If $T\in B(H)$ for some Hilbert space $H$, is a normal operator and $T^2=I$, then $T=T^*$. It seemed simple when I first saw the claim, but I'm having trouble showing it. I know that it implies
$I=(T^*)^2=(T^*T)^2=(TT^*)^2=(T^*T)(TT^*)=(TT^*)(T^*T)$, etc.
Does the result come from looking at inner products, or is there a nice string of equalities to look at? Or is there a good way to show that $TT^*=I$?
On
You have shown that $P=T^{\star}T$ satisfies $P^{2}=I$. Let $x \in X$ be given, and define $y=x-Px$. Notice that $Py=Px-P^{2}x=Px-x=-y$. Therefore, $$ 0 \ge -\|y\|^{2}=(Py,y)=(T^{\star}Ty,y)=(Ty,Ty)=\|Ty\|^{2} \ge 0. $$ So $y=0$, which implies $x=Px$. This is true for all $x$. Thus $P=I$, which means $T^{\star}T=I$. So $T^{2}=I$ becomes $T^{\star}T^{2}=T^{\star}$ or $T=T^{\star}$.

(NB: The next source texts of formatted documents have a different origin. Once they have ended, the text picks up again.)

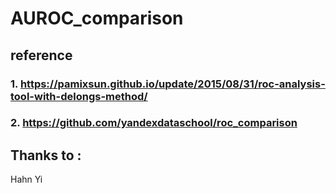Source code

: # AUROC_comparison



## reference
### 1. https://pamixsun.github.io/update/2015/08/31/roc-analysis-tool-with-delongs-method/
### 2. https://github.com/yandexdataschool/roc_comparison

## Thanks to :
Hahn Yi
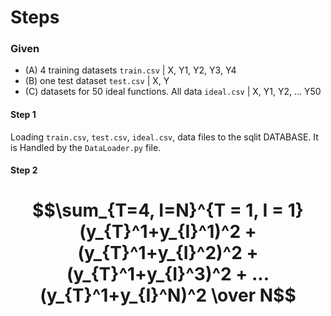 # Steps

### Given 
- (A) 4 training datasets `train.csv` | X, Y1, Y2, Y3, Y4
- (B) one test dataset `test.csv` | X, Y
- (C) datasets for 50 ideal functions. All data `ideal.csv` | X, Y1, Y2, ... Y50

#### Step 1
Loading `train.csv`, `test.csv`, `ideal.csv`, data files to the sqlit DATABASE. It is Handled by the `DataLoader.py` file.

#### Step 2

# $$\sum_{T=4, I=N}^{T = 1, I = 1}(y_{T}^1+y_{I}^1)^2 + (y_{T}^1+y_{I}^2)^2 + (y_{T}^1+y_{I}^3)^2 + ... (y_{T}^1+y_{I}^N)^2 \over  N$$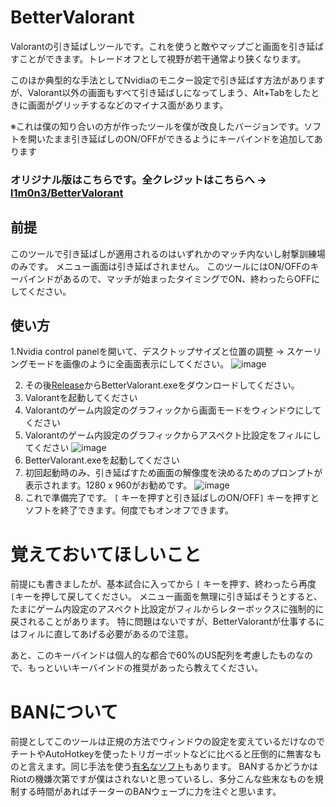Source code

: # BetterValorant
Valorantの引き延ばしツールです。これを使うと敵やマップごと画面を引き延ばすことができます。トレードオフとして視野が若干通常より狭くなります。

このほか典型的な手法としてNvidiaのモニター設定で引き延ばす方法がありますが、Valorant以外の画面もすべて引き延ばしになってしまう、Alt+Tabをしたときに画面がグリッチするなどのマイナス面があります。

※これは僕の知り合いの方が作ったツールを僕が改良したバージョンです。ソフトを開いたまま引き延ばしのON/OFFができるようにキーバインドを追加してあります

### オリジナル版はこちらです。全クレジットはこちらへ -> [l1m0n3/BetterValorant](https://github.com/l1m0n3/BetterValorant)

## 前提

このツールで引き延ばしが適用されるのはいずれかのマッチ内ないし射撃訓練場のみです。
メニュー画面は引き延ばされません。
このツールにはON/OFFのキーバインドがあるので、マッチが始まったタイミングでON、終わったらOFFにしてください。

## 使い方
1.Nvidia control panelを開いて、デスクトップサイズと位置の調整 -> スケーリングモードを画像のように全画面表示にしてください。
![image](https://github.com/user-attachments/assets/d93fcd62-dbc6-46da-8154-8a52ddb8b56f)

2. その後[Release](https://github.com/vxcall/BetterValorant/releases/tag/BetterValorant-vxcall1.0)からBetterValorant.exeをダウンロードしてください。
3. Valorantを起動してください
4. Valorantのゲーム内設定のグラフィックから画面モードをウィンドウにしてください
5. Valorantのゲーム内設定のグラフィックからアスペクト比設定をフィルにしてください
   ![image](https://github.com/user-attachments/assets/bc011f79-28ac-43fc-a17e-6a0634918384)
6. BetterValorant.exeを起動してください
7. 初回起動時のみ、引き延ばすため画面の解像度を決めるためのプロンプトが表示されます。1280 x 960がお勧めです。
 ![image](https://github.com/user-attachments/assets/556cf15b-252a-4226-a0d1-febc9ac976ed)
8. これで準備完了です。 `[` キーを押すと引き延ばしのON/OFF`]` キーを押すとソフトを終了できます。何度でもオンオフできます。

# 覚えておいてほしいこと
前提にも書きましたが、基本試合に入ってから `[` キーを押す、終わったら再度`[`キーを押して戻してください。
メニュー画面を無理に引き延ばそうとすると、たまにゲーム内設定のアスペクト比設定がフィルからレターボックスに強制的に戻されることがあります。
特に問題はないですが、BetterValorantが仕事するにはフィルに直してあげる必要があるので注意。

あと、このキーバインドは個人的な都合で60%のUS配列を考慮したものなので、もっといいキーバインドの推奨があったら教えてください。

# BANについて

前提としてこのツールは正規の方法でウィンドウの設定を変えているだけなのでチートやAutoHotkeyを使ったトリガーボットなどに比べると圧倒的に無害なものと言えます。同じ手法を使う[有名なソフト](https://www.nirsoft.net/utils/winexp.html)もあります。
BANするかどうかはRiotの機嫌次第ですが僕はされないと思っているし、多分こんな些末なものを規制する時間があればチーターのBANウェーブに力を注ぐと思います。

It suffices to show that $\|(T-T^*)x\|=0$, for all $x\in H$. We have \begin{align} \|(T-T^*)x\|^2&= \langle (T-T^*)x,(T-T^*)x\rangle \\& =\langle Tx,(T-T^*)x\rangle-\langle T^*x,(T-T^*)x\rangle\\&= \langle x,T^*(T-T^*)x\rangle-\langle x,T(T-T^*)x\rangle \\&=\langle x,T^*Tx-x\rangle- \langle x,x-TT^*x\rangle=2\|Tx\|^2-2\|x\|^2. \end{align} Hence $\|Tx\|\ge \|x\|$ for all $x$, and if $\|Tx\|= \|x\|$, then $Tx=T^*x$.
On the other hand \begin{align} \|(I-TT^*)x\|^2&= \langle (I-TT^*)x,(I-TT^*)x\rangle \\& =\langle x,(I-TT^*)x\rangle-\langle TT^*x,(I-TT^*)x\rangle\\ &=\|x\|^2-2\langle x,TT^*x\rangle+\langle TT^*x,TT^*x\rangle\\ &=\|x\|^2-2\langle x,T^*Tx\rangle+\langle T^*Tx,TT^*x\rangle\\ &=\|x\|^2-2\langle Tx,Tx\rangle+\langle Tx,TTT^*x\rangle\\ &=\|x\|^2-2\langle Tx,Tx\rangle+\langle Tx,T^*x\rangle\\ &=\|x\|^2-2\langle Tx,Tx\rangle+\langle TTx,x\rangle\\ &=2\|x\|^2-2\langle Tx,Tx\rangle. \end{align} Hence $\|x\|\ge\|Tx\|$, for all $x$, and thus $\|Tx\|=\|x\|$, for all $x$, which implies that $T=T^*$.